● WHAT THE EXERCISE ASKS
Return every line of the listing below so that it matches the original exactly.

● RECORDS TO PROCESS
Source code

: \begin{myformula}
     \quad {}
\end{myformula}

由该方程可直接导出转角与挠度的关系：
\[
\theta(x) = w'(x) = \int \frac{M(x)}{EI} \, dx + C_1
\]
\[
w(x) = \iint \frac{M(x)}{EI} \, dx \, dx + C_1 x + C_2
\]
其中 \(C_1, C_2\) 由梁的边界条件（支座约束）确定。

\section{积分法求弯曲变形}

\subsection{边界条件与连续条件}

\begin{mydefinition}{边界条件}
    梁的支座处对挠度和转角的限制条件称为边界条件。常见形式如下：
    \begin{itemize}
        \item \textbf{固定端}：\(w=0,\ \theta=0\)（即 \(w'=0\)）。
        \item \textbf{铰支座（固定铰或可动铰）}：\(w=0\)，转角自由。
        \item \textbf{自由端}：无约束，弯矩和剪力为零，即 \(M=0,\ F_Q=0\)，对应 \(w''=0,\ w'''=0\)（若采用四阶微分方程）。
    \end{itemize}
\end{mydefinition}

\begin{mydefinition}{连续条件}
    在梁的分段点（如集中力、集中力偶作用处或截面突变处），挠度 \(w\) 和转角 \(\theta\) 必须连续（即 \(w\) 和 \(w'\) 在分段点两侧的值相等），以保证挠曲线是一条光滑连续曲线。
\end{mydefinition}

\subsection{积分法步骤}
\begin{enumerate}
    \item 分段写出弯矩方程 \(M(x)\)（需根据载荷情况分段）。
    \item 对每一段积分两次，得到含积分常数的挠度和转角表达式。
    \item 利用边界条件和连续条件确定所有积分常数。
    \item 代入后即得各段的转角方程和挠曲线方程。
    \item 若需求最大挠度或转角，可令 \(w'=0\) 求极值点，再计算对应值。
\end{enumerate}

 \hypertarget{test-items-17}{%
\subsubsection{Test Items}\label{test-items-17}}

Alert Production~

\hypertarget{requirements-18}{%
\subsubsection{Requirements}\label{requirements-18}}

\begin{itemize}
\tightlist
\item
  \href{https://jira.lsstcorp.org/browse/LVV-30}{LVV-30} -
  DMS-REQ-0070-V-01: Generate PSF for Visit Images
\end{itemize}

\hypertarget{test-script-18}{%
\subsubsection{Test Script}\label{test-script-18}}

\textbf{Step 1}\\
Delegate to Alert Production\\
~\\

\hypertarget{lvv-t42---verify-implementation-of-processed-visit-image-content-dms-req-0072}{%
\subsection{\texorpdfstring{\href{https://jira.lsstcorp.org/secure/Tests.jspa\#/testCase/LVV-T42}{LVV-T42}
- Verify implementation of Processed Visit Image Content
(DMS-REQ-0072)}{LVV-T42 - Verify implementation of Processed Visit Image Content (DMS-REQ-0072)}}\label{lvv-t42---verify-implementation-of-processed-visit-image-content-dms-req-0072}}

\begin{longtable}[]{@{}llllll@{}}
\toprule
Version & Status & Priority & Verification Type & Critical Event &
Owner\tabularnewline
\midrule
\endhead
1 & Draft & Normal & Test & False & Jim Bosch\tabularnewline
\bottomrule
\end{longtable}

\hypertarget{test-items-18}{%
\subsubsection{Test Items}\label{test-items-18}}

● PROBLEM SOLUTION
Source code

: \begin{myformula}
     \quad {}
\end{myformula}

由该方程可直接导出转角与挠度的关系：
\[
\theta(x) = w'(x) = \int \frac{M(x)}{EI} \, dx + C_1
\]
\[
w(x) = \iint \frac{M(x)}{EI} \, dx \, dx + C_1 x + C_2
\]
其中 \(C_1, C_2\) 由梁的边界条件（支座约束）确定。

\section{积分法求弯曲变形}

\subsection{边界条件与连续条件}

\begin{mydefinition}{边界条件}
    梁的支座处对挠度和转角的限制条件称为边界条件。常见形式如下：
    \begin{itemize}
        \item \textbf{固定端}：\(w=0,\ \theta=0\)（即 \(w'=0\)）。
        \item \textbf{铰支座（固定铰或可动铰）}：\(w=0\)，转角自由。
        \item \textbf{自由端}：无约束，弯矩和剪力为零，即 \(M=0,\ F_Q=0\)，对应 \(w''=0,\ w'''=0\)（若采用四阶微分方程）。
    \end{itemize}
\end{mydefinition}

\begin{mydefinition}{连续条件}
    在梁的分段点（如集中力、集中力偶作用处或截面突变处），挠度 \(w\) 和转角 \(\theta\) 必须连续（即 \(w\) 和 \(w'\) 在分段点两侧的值相等），以保证挠曲线是一条光滑连续曲线。
\end{mydefinition}

\subsection{积分法步骤}
\begin{enumerate}
    \item 分段写出弯矩方程 \(M(x)\)（需根据载荷情况分段）。
    \item 对每一段积分两次，得到含积分常数的挠度和转角表达式。
    \item 利用边界条件和连续条件确定所有积分常数。
    \item 代入后即得各段的转角方程和挠曲线方程。
    \item 若需求最大挠度或转角，可令 \(w'=0\) 求极值点，再计算对应值。
\end{enumerate}

 \hypertarget{test-items-17}{%
\subsubsection{Test Items}\label{test-items-17}}

Alert Production~

\hypertarget{requirements-18}{%
\subsubsection{Requirements}\label{requirements-18}}

\begin{itemize}
\tightlist
\item
  \href{https://jira.lsstcorp.org/browse/LVV-30}{LVV-30} -
  DMS-REQ-0070-V-01: Generate PSF for Visit Images
\end{itemize}

\hypertarget{test-script-18}{%
\subsubsection{Test Script}\label{test-script-18}}

\textbf{Step 1}\\
Delegate to Alert Production\\
~\\

\hypertarget{lvv-t42---verify-implementation-of-processed-visit-image-content-dms-req-0072}{%
\subsection{\texorpdfstring{\href{https://jira.lsstcorp.org/secure/Tests.jspa\#/testCase/LVV-T42}{LVV-T42}
- Verify implementation of Processed Visit Image Content
(DMS-REQ-0072)}{LVV-T42 - Verify implementation of Processed Visit Image Content (DMS-REQ-0072)}}\label{lvv-t42---verify-implementation-of-processed-visit-image-content-dms-req-0072}}

\begin{longtable}[]{@{}llllll@{}}
\toprule
Version & Status & Priority & Verification Type & Critical Event &
Owner\tabularnewline
\midrule
\endhead
1 & Draft & Normal & Test & False & Jim Bosch\tabularnewline
\bottomrule
\end{longtable}

\hypertarget{test-items-18}{%
\subsubsection{Test Items}\label{test-items-18}}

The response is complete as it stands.